M. Pétillon reconnaît que la justice et la police haïtiennes sont dans un piteux état depuis longtemps. « Nous espérons que nos interventions aideront à améliorer la situation des droits de la personne là-bas », a-t-il souligné
La France, les États-Unis et le Canada rejettent les allégations voulant que le départ d’Aristide ait été le résultat d’un « kidnapping » ou d’un « coup d’État ». Mais pour en avoir le coeur net, Thomas Griffin et le Comité Outaouais Solidarité Haïti réclament la création d’une commission d’enquête internationale sur la question, comme l’ont déjà réclamé la Communauté des Caraïbes (CARICOM), l’Union africaine et le Venezuela.

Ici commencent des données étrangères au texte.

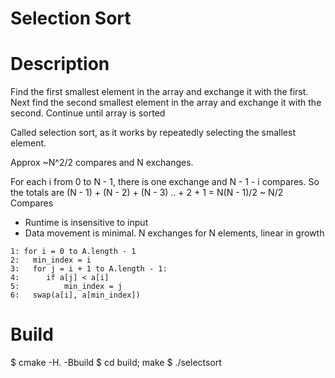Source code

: # Selection Sort

# Description

Find the first smallest element in the array and exchange it with the first. Next find the second smallest element in the array and exchange it with the second. Continue until array is sorted

Called selection sort, as it works by repeatedly selecting the smallest element.

Approx ~N^2/2 compares and N exchanges.

For each i from 0 to N - 1, there is one exchange and N - 1 - i compares.
So the totals are (N - 1) + (N - 2) + (N - 3) .. + 2 + 1 = N(N - 1)/2 ~ N/2 Compares

- Runtime is insensitive to input
- Data movement is minimal. N exchanges for N elements, linear in growth

```
1: for i = 0 to A.length - 1
2:   min_index = i
3:   for j = i + 1 to A.length - 1:
4:      if a[j] < a[i]
5:			min_index = j
6:	 swap(a[i], a[min_index])

```

# Build

$ cmake -H. -Bbuild
$ cd build; make
$ ./selectsort
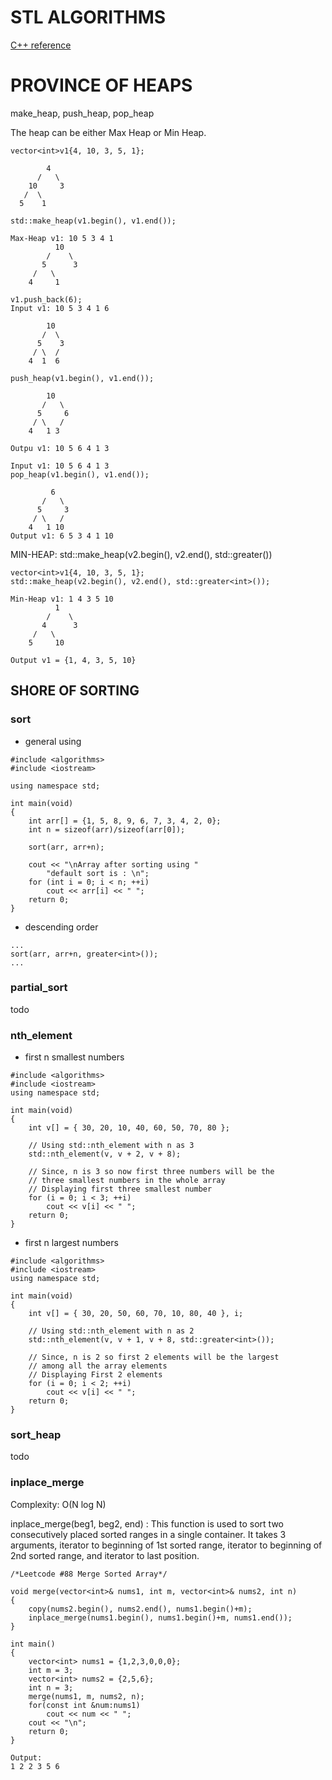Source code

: # STL ALGORITHMS

[C++ reference](https://en.cppreference.com/w/)

# PROVINCE OF HEAPS

make_heap, push_heap, pop_heap

The heap can be either Max Heap or Min Heap.

```text
vector<int>v1{4, 10, 3, 5, 1};

        4
      /   \
    10     3
   /  \
  5    1

std::make_heap(v1.begin(), v1.end());

Max-Heap v1: 10 5 3 4 1
          10
        /    \
       5      3
     /   \
    4     1

v1.push_back(6);
Input v1: 10 5 3 4 1 6

        10
       /  \
      5    3
     / \  /
    4  1  6

push_heap(v1.begin(), v1.end());

        10
       /   \
      5     6
     / \   /
    4   1 3

Outpu v1: 10 5 6 4 1 3

Input v1: 10 5 6 4 1 3
pop_heap(v1.begin(), v1.end());

         6
       /   \
      5     3
     / \   /
    4   1 10
Output v1: 6 5 3 4 1 10
```

MIN-HEAP: std::make_heap(v2.begin(), v2.end(), std::greater<int>())

```text
vector<int>v1{4, 10, 3, 5, 1};
std::make_heap(v2.begin(), v2.end(), std::greater<int>());

Min-Heap v1: 1 4 3 5 10
          1
        /    \
       4      3
     /   \
    5     10

Output v1 = {1, 4, 3, 5, 10}
```

## SHORE OF SORTING
### sort

+ general using

```text
#include <algorithms>
#include <iostream>

using namespace std;

int main(void)
{
    int arr[] = {1, 5, 8, 9, 6, 7, 3, 4, 2, 0};
    int n = sizeof(arr)/sizeof(arr[0]);

    sort(arr, arr+n);

    cout << "\nArray after sorting using "
        "default sort is : \n";
    for (int i = 0; i < n; ++i)
        cout << arr[i] << " ";
    return 0;
}
```

+ descending order

```text
...
sort(arr, arr+n, greater<int>());
...
```

### partial_sort

todo

### nth_element

+ first n smallest numbers

```text
#include <algorithms>
#include <iostream>
using namespace std;

int main(void)
{
    int v[] = { 30, 20, 10, 40, 60, 50, 70, 80 };

    // Using std::nth_element with n as 3
    std::nth_element(v, v + 2, v + 8);

    // Since, n is 3 so now first three numbers will be the
    // three smallest numbers in the whole array
    // Displaying first three smallest number
    for (i = 0; i < 3; ++i)
        cout << v[i] << " ";
    return 0;
}
```

+ first n largest numbers

```text
#include <algorithms>
#include <iostream>
using namespace std;

int main(void)
{
    int v[] = { 30, 20, 50, 60, 70, 10, 80, 40 }, i;

    // Using std::nth_element with n as 2
    std::nth_element(v, v + 1, v + 8, std::greater<int>());

    // Since, n is 2 so first 2 elements will be the largest
    // among all the array elements
    // Displaying First 2 elements
    for (i = 0; i < 2; ++i)
        cout << v[i] << " ";
    return 0;
}
```

### sort_heap

todo

### inplace_merge

Complexity: O(N log N)

inplace_merge(beg1, beg2, end) :
This function is used to sort two consecutively placed sorted ranges in a single container.
It takes 3 arguments, iterator to beginning of 1st sorted range,
iterator to beginning of 2nd sorted range, and iterator to last position.

```text
/*Leetcode #88 Merge Sorted Array*/

void merge(vector<int>& nums1, int m, vector<int>& nums2, int n)
{
    copy(nums2.begin(), nums2.end(), nums1.begin()+m);
    inplace_merge(nums1.begin(), nums1.begin()+m, nums1.end());
}

int main()
{
    vector<int> nums1 = {1,2,3,0,0,0};
    int m = 3;
    vector<int> nums2 = {2,5,6};
    int n = 3;
    merge(nums1, m, nums2, n);
    for(const int &num:nums1)
        cout << num << " ";
    cout << "\n";
    return 0;
}

Output:
1 2 2 3 5 6
```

Les militants demandent aussi la tenue d’une enquête sur le « rôle » de l’ACDI et de la Gendarmerie royale du Canada (GRC) en Haïti, de même que la libération des prisonniers « politiques ». En début d’après-midi, lundi, ils ont manifesté devant le Parlement fédéral afin de faire passer leur message.
Dans la ligne de feu
Une centaine de policiers canadiens, dont une majorité de la GRC, sont actuellement en Haïti afin d’assister la police nationale, qui est par ailleurs soupçonnée d’assassinats extrajudiciaires.
L’un de ces policiers, qui a parlé à La Presse Canadienne sous le couvert de l’anonymat, a expliqué que ses conditions de travail étaient extrêmement difficiles, mais qu’il avait la certitude de faire oeuvre utile dans le pays.

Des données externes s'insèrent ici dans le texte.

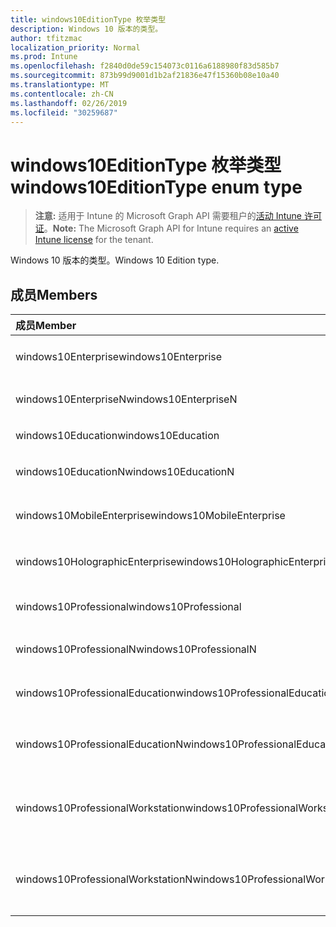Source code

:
 ```yaml
---
title: windows10EditionType 枚举类型
description: Windows 10 版本的类型。
author: tfitzmac
localization_priority: Normal
ms.prod: Intune
ms.openlocfilehash: f2840d0de59c154073c0116a6188980f83d585b7
ms.sourcegitcommit: 873b99d9001d1b2af21836e47f15360b08e10a40
ms.translationtype: MT
ms.contentlocale: zh-CN
ms.lasthandoff: 02/26/2019
ms.locfileid: "30259687"
---
```

# <a name="windows10editiontype-enum-type"></a><span data-ttu-id="c65fc-103">windows10EditionType 枚举类型</span><span class="sxs-lookup"><span data-stu-id="c65fc-103">windows10EditionType enum type</span></span>

> <span data-ttu-id="c65fc-104">**注意:** 适用于 Intune 的 Microsoft Graph API 需要租户的[活动 Intune 许可证](https://go.microsoft.com/fwlink/?linkid=839381)。</span><span class="sxs-lookup"><span data-stu-id="c65fc-104">**Note:** The Microsoft Graph API for Intune requires an [active Intune license](https://go.microsoft.com/fwlink/?linkid=839381) for the tenant.</span></span>

<span data-ttu-id="c65fc-105">Windows 10 版本的类型。</span><span class="sxs-lookup"><span data-stu-id="c65fc-105">Windows 10 Edition type.</span></span>

## <a name="members"></a><span data-ttu-id="c65fc-106">成员</span><span class="sxs-lookup"><span data-stu-id="c65fc-106">Members</span></span>
|<span data-ttu-id="c65fc-107">成员</span><span class="sxs-lookup"><span data-stu-id="c65fc-107">Member</span></span>|<span data-ttu-id="c65fc-108">值</span><span class="sxs-lookup"><span data-stu-id="c65fc-108">Value</span></span>|<span data-ttu-id="c65fc-109">说明</span><span class="sxs-lookup"><span data-stu-id="c65fc-109">Description</span></span>|
|:---|:---|:---|
|<span data-ttu-id="c65fc-110">windows10Enterprise</span><span class="sxs-lookup"><span data-stu-id="c65fc-110">windows10Enterprise</span></span>|<span data-ttu-id="c65fc-111">0</span><span class="sxs-lookup"><span data-stu-id="c65fc-111">0</span></span>|<span data-ttu-id="c65fc-112">Windows 10 企业版</span><span class="sxs-lookup"><span data-stu-id="c65fc-112">Windows 10 Enterprise</span></span>|
|<span data-ttu-id="c65fc-113">windows10EnterpriseN</span><span class="sxs-lookup"><span data-stu-id="c65fc-113">windows10EnterpriseN</span></span>|<span data-ttu-id="c65fc-114">1</span><span class="sxs-lookup"><span data-stu-id="c65fc-114">1</span></span>|<span data-ttu-id="c65fc-115">Windows 10 EnterpriseN</span><span class="sxs-lookup"><span data-stu-id="c65fc-115">Windows 10 EnterpriseN</span></span>|
|<span data-ttu-id="c65fc-116">windows10Education</span><span class="sxs-lookup"><span data-stu-id="c65fc-116">windows10Education</span></span>|<span data-ttu-id="c65fc-117">双面</span><span class="sxs-lookup"><span data-stu-id="c65fc-117">2</span></span>|<span data-ttu-id="c65fc-118">Windows 10 教育版</span><span class="sxs-lookup"><span data-stu-id="c65fc-118">Windows 10 Education</span></span>|
|<span data-ttu-id="c65fc-119">windows10EducationN</span><span class="sxs-lookup"><span data-stu-id="c65fc-119">windows10EducationN</span></span>|<span data-ttu-id="c65fc-120">第三章</span><span class="sxs-lookup"><span data-stu-id="c65fc-120">3</span></span>|<span data-ttu-id="c65fc-121">Windows 10 EducationN</span><span class="sxs-lookup"><span data-stu-id="c65fc-121">Windows 10 EducationN</span></span>|
|<span data-ttu-id="c65fc-122">windows10MobileEnterprise</span><span class="sxs-lookup"><span data-stu-id="c65fc-122">windows10MobileEnterprise</span></span>|<span data-ttu-id="c65fc-123">4</span><span class="sxs-lookup"><span data-stu-id="c65fc-123">4</span></span>|<span data-ttu-id="c65fc-124">Windows 10 移动版企业版</span><span class="sxs-lookup"><span data-stu-id="c65fc-124">Windows 10 Mobile Enterprise</span></span>|
|<span data-ttu-id="c65fc-125">windows10HolographicEnterprise</span><span class="sxs-lookup"><span data-stu-id="c65fc-125">windows10HolographicEnterprise</span></span>|<span data-ttu-id="c65fc-126">5</span><span class="sxs-lookup"><span data-stu-id="c65fc-126">5</span></span>|<span data-ttu-id="c65fc-127">Windows 10 全息企业版</span><span class="sxs-lookup"><span data-stu-id="c65fc-127">Windows 10 Holographic Enterprise</span></span>|
|<span data-ttu-id="c65fc-128">windows10Professional</span><span class="sxs-lookup"><span data-stu-id="c65fc-128">windows10Professional</span></span>|<span data-ttu-id="c65fc-129">型</span><span class="sxs-lookup"><span data-stu-id="c65fc-129">6</span></span>|<span data-ttu-id="c65fc-130">Windows 10 专业版</span><span class="sxs-lookup"><span data-stu-id="c65fc-130">Windows 10 Professional</span></span>|
|<span data-ttu-id="c65fc-131">windows10ProfessionalN</span><span class="sxs-lookup"><span data-stu-id="c65fc-131">windows10ProfessionalN</span></span>|<span data-ttu-id="c65fc-132">步</span><span class="sxs-lookup"><span data-stu-id="c65fc-132">7</span></span>|<span data-ttu-id="c65fc-133">Windows 10 ProfessionalN</span><span class="sxs-lookup"><span data-stu-id="c65fc-133">Windows 10 ProfessionalN</span></span>|
|<span data-ttu-id="c65fc-134">windows10ProfessionalEducation</span><span class="sxs-lookup"><span data-stu-id="c65fc-134">windows10ProfessionalEducation</span></span>|<span data-ttu-id="c65fc-135">utf-8</span><span class="sxs-lookup"><span data-stu-id="c65fc-135">8</span></span>|<span data-ttu-id="c65fc-136">Windows 10 专业教育版</span><span class="sxs-lookup"><span data-stu-id="c65fc-136">Windows 10 Professional Education</span></span>|
|<span data-ttu-id="c65fc-137">windows10ProfessionalEducationN</span><span class="sxs-lookup"><span data-stu-id="c65fc-137">windows10ProfessionalEducationN</span></span>|<span data-ttu-id="c65fc-138">第</span><span class="sxs-lookup"><span data-stu-id="c65fc-138">9</span></span>|<span data-ttu-id="c65fc-139">Windows 10 专业版 EducationN</span><span class="sxs-lookup"><span data-stu-id="c65fc-139">Windows 10 Professional EducationN</span></span>|
|<span data-ttu-id="c65fc-140">windows10ProfessionalWorkstation</span><span class="sxs-lookup"><span data-stu-id="c65fc-140">windows10ProfessionalWorkstation</span></span>|<span data-ttu-id="c65fc-141">10</span><span class="sxs-lookup"><span data-stu-id="c65fc-141">10</span></span>|<span data-ttu-id="c65fc-142">适用于工作站的 Windows 10 专业版</span><span class="sxs-lookup"><span data-stu-id="c65fc-142">Windows 10 Professional for Workstations</span></span>|
|<span data-ttu-id="c65fc-143">windows10ProfessionalWorkstationN</span><span class="sxs-lookup"><span data-stu-id="c65fc-143">windows10ProfessionalWorkstationN</span></span>|<span data-ttu-id="c65fc-144">11x17</span><span class="sxs-lookup"><span data-stu-id="c65fc-144">11</span></span>|<span data-ttu-id="c65fc-145">适用于工作站的 Windows 10 专业版 N</span><span class="sxs-lookup"><span data-stu-id="c65fc-145">Windows 10 Professional for Workstations N</span></span>|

« On risque nos vies, a-t-il témoigné. J’ai arrêté des fusillades pour ne pas qu’il y ait de morts, ni de blessés. On se met entre les deux. On a failli me tuer parce qu’on nous accusait des violences en Haïti, ce qui est évidemment faux. On fait tout pour ramener la stabilité. On est chanceux qu’aucun Canadien ne soit revenu au pays dans des boîtes. »
Lundi, la police haïtienne a ouvert le feu à Port-au-Prince sur des manifestants pro-Aristide qui défilaient au premier anniversaire du départ en exil forcé d’Aristide. Au moins deux personnes ont été tuées lors de la manifestation et près d’une dizaine blessées.
La semaine dernière, des hommes lourdement armés avaient attaqué le pénitencier national d’Haïti, tuant un gardien lors d’une fusillade qui a permis à 500 prisonniers de s’évader.
Le Canada s’est engagé à verser 180 millions $ en aide humanitaire et logistique à Haïti en deux ans.